DIRECTIONS: Would you copy the records below, exactly and only from their first line through the line containing "(o *BaseItem) GetCreatedDateTime()", without any pictures?

DATASET EXTRACT:
┄┄┄┄┄┄┄┄┄┄

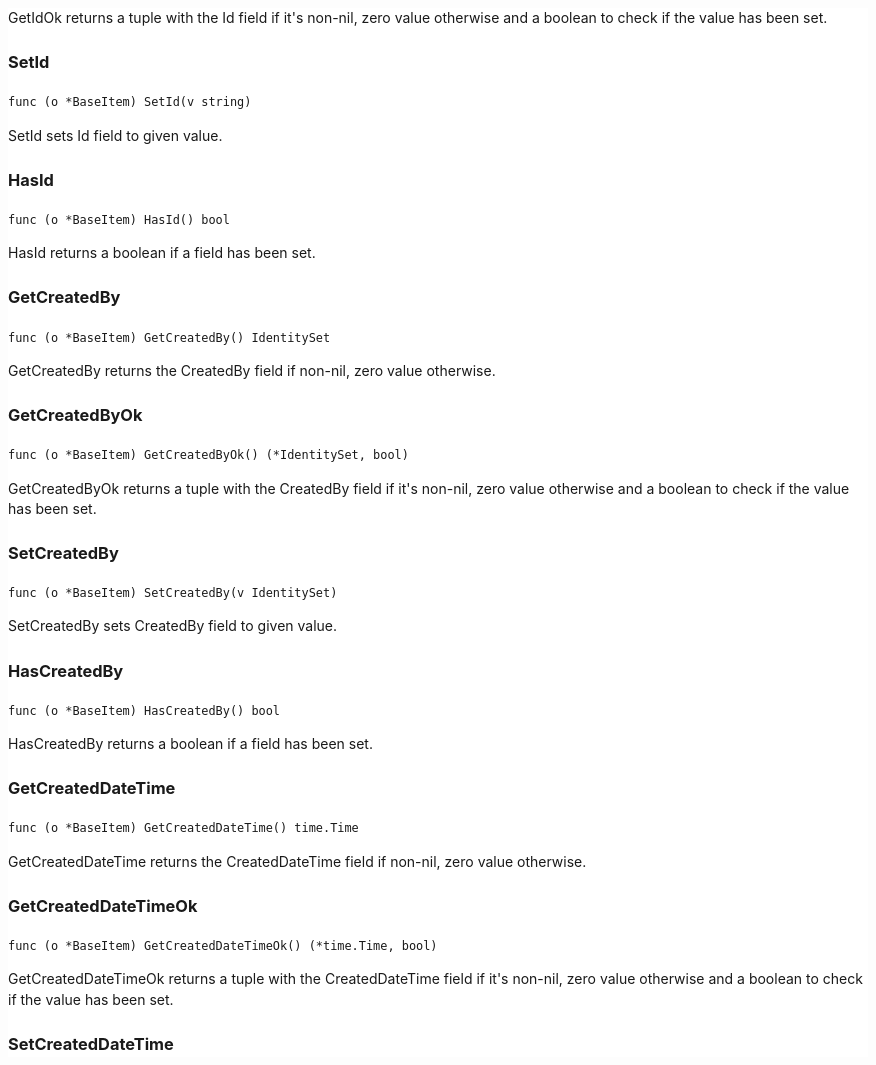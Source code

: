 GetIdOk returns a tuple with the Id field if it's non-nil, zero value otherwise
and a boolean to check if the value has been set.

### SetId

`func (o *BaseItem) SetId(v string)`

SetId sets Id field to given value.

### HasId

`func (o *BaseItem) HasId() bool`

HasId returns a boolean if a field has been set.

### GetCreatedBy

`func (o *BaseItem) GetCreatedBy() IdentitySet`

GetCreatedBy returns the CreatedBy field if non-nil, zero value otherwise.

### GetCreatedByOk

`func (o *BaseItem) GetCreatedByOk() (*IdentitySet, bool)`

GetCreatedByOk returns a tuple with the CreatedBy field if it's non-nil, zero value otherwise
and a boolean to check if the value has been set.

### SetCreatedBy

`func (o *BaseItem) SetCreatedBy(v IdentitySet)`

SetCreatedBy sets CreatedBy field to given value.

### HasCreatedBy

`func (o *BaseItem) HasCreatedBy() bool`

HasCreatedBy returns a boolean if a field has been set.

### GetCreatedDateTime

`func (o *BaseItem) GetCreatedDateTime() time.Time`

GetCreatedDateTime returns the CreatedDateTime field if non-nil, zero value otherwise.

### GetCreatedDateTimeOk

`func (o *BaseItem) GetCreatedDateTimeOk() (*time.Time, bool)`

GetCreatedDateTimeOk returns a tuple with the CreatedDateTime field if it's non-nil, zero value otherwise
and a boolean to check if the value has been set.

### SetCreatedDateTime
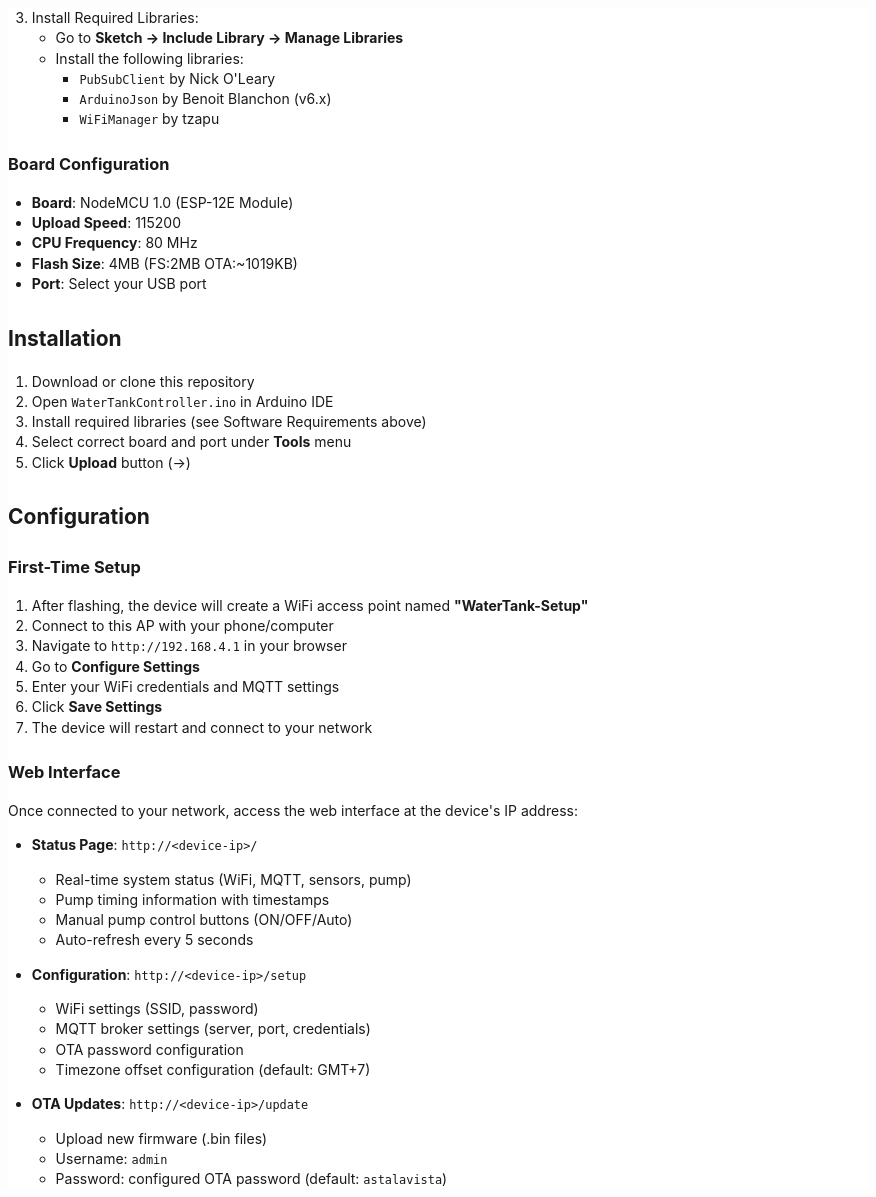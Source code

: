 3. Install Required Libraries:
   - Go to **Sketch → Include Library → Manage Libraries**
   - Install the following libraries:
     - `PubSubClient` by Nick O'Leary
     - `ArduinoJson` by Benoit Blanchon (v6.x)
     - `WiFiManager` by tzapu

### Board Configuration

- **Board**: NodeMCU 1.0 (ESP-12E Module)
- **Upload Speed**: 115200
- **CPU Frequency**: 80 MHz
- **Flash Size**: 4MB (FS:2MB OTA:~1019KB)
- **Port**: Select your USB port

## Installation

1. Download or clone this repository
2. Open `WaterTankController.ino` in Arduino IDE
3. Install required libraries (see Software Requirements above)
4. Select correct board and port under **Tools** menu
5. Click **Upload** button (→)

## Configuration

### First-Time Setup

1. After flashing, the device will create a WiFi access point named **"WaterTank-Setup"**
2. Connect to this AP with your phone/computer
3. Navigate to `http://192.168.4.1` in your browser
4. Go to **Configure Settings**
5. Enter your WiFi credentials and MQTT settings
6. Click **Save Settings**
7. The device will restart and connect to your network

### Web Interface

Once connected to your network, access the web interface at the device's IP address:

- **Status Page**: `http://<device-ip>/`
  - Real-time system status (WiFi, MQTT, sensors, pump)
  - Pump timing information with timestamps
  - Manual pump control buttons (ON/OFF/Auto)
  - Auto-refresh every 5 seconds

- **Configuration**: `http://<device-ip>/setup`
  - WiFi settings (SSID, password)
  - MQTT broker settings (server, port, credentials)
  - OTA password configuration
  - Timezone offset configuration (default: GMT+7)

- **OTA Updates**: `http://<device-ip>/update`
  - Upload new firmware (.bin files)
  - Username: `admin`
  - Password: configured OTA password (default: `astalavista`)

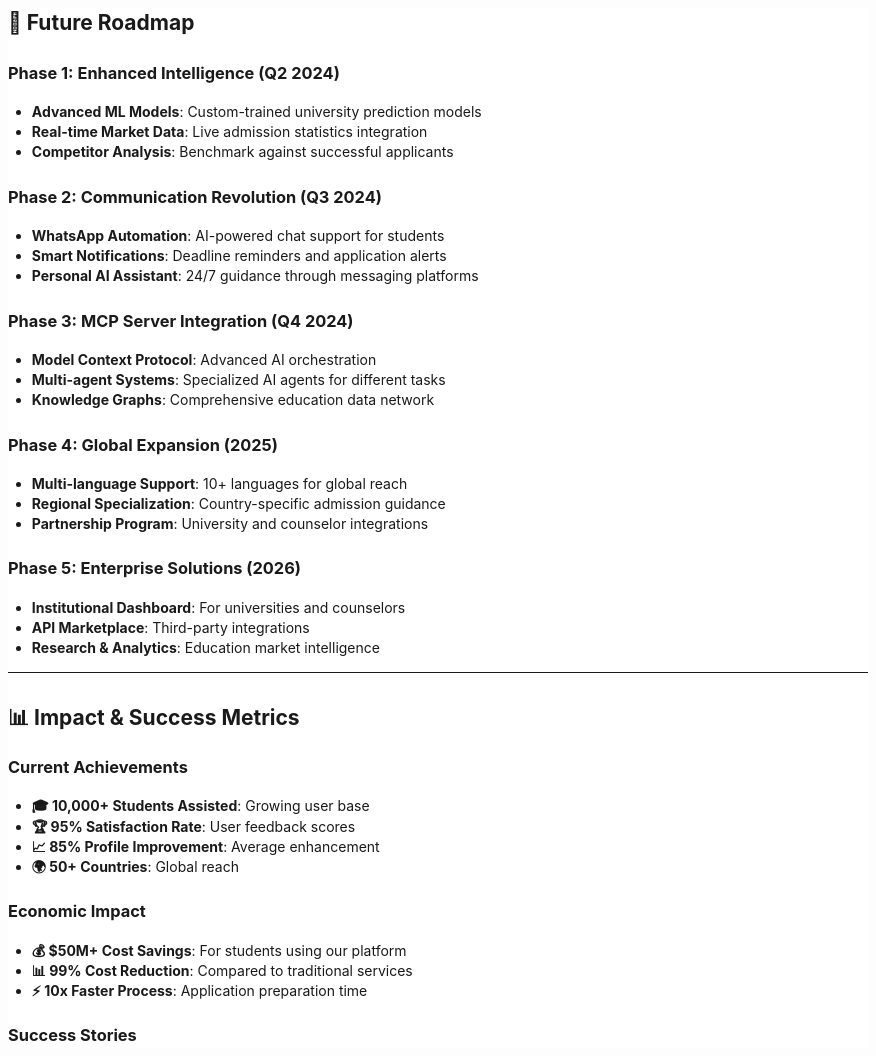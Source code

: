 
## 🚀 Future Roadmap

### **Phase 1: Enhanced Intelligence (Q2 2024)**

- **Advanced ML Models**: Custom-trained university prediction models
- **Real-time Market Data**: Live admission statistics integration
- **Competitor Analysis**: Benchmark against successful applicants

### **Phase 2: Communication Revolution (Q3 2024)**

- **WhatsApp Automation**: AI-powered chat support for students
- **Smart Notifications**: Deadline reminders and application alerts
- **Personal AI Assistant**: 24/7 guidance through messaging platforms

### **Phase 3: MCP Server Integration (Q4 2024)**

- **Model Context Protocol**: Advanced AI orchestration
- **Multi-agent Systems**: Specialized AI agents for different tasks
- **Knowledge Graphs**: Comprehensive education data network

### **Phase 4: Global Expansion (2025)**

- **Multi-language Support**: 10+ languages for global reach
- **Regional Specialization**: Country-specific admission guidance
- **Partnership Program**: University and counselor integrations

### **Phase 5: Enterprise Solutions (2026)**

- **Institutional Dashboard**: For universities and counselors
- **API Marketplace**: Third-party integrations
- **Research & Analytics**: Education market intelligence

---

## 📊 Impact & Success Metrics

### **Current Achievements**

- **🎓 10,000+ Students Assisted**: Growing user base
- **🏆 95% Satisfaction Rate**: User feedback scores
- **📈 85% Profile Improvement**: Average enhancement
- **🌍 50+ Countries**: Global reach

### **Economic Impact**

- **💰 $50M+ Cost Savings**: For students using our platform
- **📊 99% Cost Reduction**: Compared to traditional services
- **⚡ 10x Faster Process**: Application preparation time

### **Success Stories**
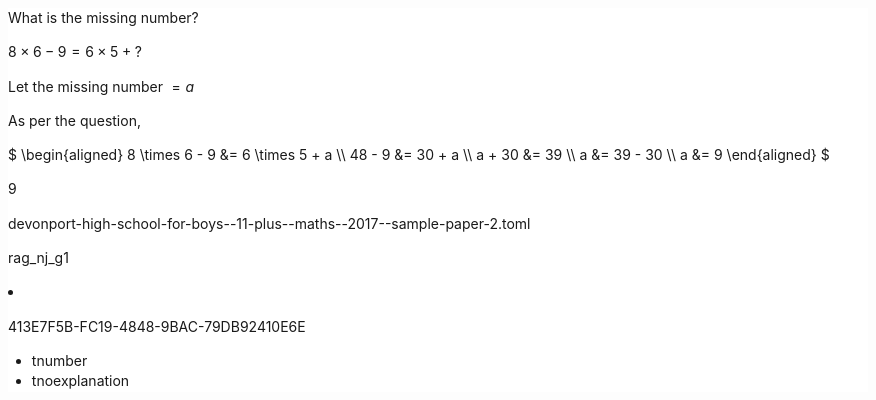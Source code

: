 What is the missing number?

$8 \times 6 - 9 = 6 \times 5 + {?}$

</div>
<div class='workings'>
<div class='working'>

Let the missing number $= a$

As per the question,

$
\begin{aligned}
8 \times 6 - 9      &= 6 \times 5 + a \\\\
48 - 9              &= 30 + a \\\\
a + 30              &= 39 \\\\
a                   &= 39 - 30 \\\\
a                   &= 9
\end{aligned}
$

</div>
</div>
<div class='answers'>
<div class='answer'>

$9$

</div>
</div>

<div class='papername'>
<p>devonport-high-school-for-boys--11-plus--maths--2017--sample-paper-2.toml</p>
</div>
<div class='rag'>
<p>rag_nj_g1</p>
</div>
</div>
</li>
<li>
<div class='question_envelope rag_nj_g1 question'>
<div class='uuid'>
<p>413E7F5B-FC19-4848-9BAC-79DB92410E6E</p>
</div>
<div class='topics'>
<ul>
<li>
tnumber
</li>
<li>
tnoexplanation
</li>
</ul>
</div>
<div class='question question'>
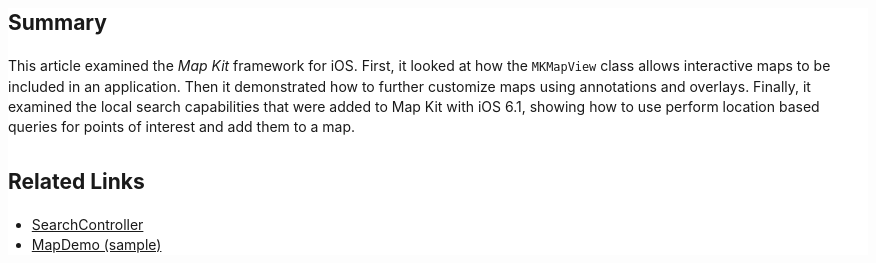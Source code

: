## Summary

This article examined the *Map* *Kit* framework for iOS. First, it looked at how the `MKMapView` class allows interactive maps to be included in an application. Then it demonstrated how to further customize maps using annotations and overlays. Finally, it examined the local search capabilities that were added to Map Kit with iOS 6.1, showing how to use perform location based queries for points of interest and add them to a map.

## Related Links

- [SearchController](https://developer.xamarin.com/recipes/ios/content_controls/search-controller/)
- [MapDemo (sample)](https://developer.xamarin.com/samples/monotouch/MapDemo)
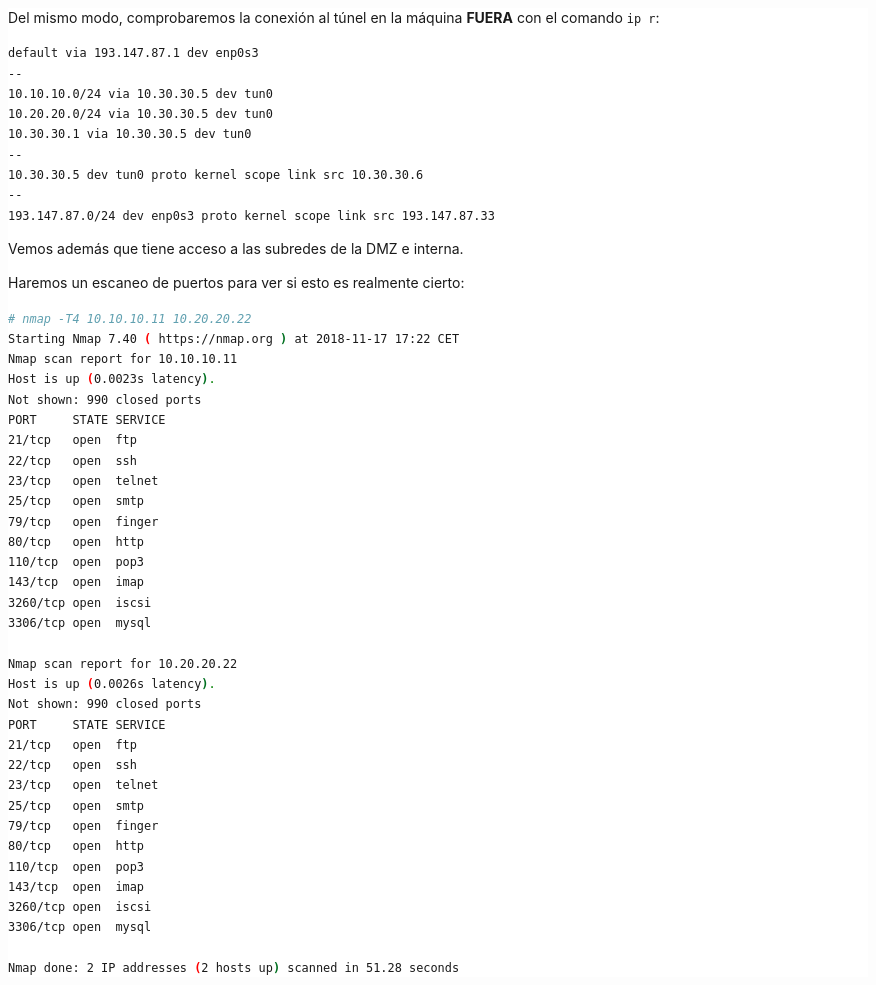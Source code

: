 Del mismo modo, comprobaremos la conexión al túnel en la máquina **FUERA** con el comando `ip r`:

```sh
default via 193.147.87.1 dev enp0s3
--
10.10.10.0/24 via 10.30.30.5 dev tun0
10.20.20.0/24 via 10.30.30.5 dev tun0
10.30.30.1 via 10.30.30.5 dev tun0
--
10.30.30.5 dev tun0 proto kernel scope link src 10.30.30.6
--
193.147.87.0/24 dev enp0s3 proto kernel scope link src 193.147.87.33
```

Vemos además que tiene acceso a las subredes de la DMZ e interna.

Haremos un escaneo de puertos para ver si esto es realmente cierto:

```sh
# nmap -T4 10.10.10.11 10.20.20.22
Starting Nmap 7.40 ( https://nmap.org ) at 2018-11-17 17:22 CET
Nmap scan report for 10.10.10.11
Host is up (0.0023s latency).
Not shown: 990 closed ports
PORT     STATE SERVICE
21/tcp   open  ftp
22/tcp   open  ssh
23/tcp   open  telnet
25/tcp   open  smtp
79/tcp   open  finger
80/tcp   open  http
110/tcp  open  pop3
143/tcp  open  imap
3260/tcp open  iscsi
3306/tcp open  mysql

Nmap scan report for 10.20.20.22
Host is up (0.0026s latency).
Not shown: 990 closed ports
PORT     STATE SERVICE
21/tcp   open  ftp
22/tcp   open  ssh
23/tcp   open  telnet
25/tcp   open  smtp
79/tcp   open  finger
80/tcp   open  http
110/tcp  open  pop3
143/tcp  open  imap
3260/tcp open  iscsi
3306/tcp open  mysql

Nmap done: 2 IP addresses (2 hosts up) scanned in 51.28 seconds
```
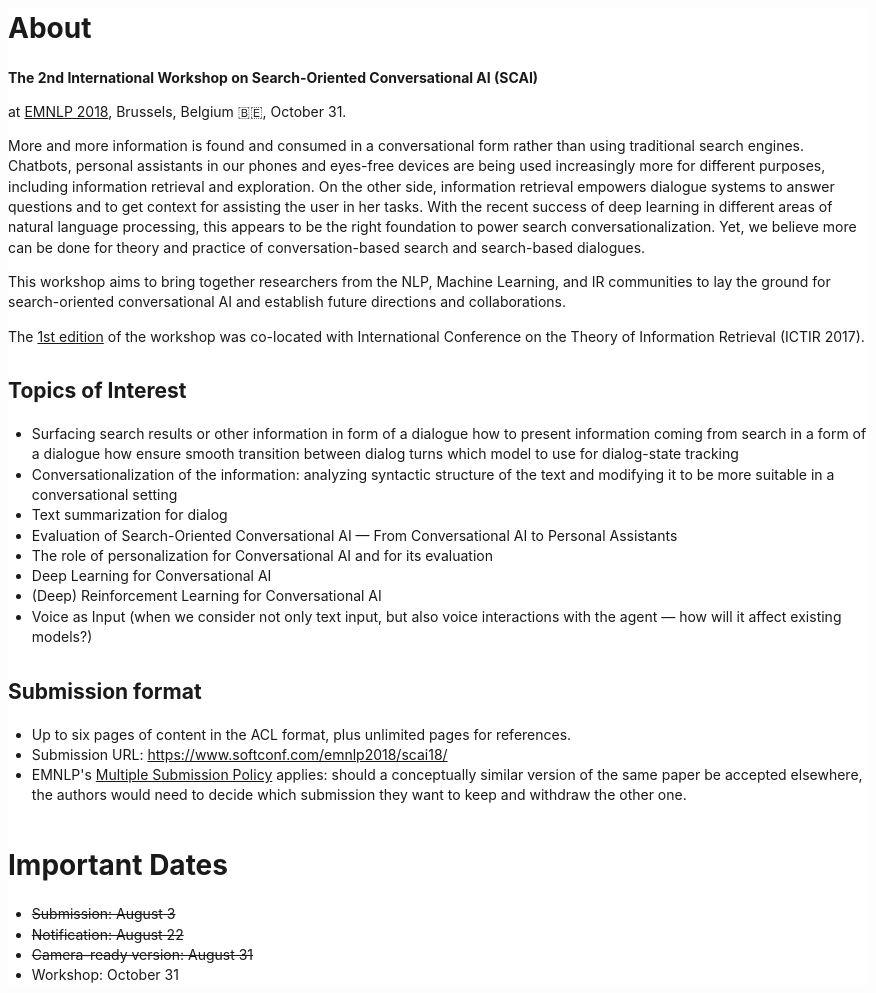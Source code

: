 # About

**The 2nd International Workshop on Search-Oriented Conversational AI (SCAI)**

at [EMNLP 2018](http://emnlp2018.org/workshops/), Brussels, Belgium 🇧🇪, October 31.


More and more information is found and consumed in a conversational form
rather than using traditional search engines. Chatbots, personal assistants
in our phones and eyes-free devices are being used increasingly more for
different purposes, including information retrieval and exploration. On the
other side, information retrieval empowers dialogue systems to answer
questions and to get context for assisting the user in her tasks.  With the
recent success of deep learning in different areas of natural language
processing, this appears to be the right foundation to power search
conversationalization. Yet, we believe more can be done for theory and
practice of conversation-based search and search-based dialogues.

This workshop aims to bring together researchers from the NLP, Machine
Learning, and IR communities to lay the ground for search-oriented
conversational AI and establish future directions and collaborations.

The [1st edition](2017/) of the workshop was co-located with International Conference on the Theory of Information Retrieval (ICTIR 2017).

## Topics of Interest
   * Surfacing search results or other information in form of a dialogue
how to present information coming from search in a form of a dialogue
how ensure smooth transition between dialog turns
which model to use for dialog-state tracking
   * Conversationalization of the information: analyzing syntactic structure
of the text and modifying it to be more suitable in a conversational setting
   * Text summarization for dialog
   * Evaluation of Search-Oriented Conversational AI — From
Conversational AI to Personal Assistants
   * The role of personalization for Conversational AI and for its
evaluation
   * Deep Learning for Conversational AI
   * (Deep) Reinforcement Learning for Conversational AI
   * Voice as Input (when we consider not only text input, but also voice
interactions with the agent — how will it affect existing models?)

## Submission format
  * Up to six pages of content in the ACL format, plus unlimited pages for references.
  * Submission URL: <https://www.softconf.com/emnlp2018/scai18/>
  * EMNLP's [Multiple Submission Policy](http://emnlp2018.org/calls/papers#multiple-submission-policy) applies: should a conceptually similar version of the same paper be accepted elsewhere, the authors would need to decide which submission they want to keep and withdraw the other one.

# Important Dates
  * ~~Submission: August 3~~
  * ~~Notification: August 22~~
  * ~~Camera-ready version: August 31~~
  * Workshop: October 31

┄┄┄┄┄┄┄┄┄┄

RESPONSE BELOW:
Source code

: GetIdOk returns a tuple with the Id field if it's non-nil, zero value otherwise
and a boolean to check if the value has been set.

### SetId

`func (o *BaseItem) SetId(v string)`

SetId sets Id field to given value.

### HasId

`func (o *BaseItem) HasId() bool`

HasId returns a boolean if a field has been set.

### GetCreatedBy

`func (o *BaseItem) GetCreatedBy() IdentitySet`

GetCreatedBy returns the CreatedBy field if non-nil, zero value otherwise.

### GetCreatedByOk

`func (o *BaseItem) GetCreatedByOk() (*IdentitySet, bool)`

GetCreatedByOk returns a tuple with the CreatedBy field if it's non-nil, zero value otherwise
and a boolean to check if the value has been set.

### SetCreatedBy

`func (o *BaseItem) SetCreatedBy(v IdentitySet)`

SetCreatedBy sets CreatedBy field to given value.

### HasCreatedBy

`func (o *BaseItem) HasCreatedBy() bool`

HasCreatedBy returns a boolean if a field has been set.

### GetCreatedDateTime

`func (o *BaseItem) GetCreatedDateTime() time.Time`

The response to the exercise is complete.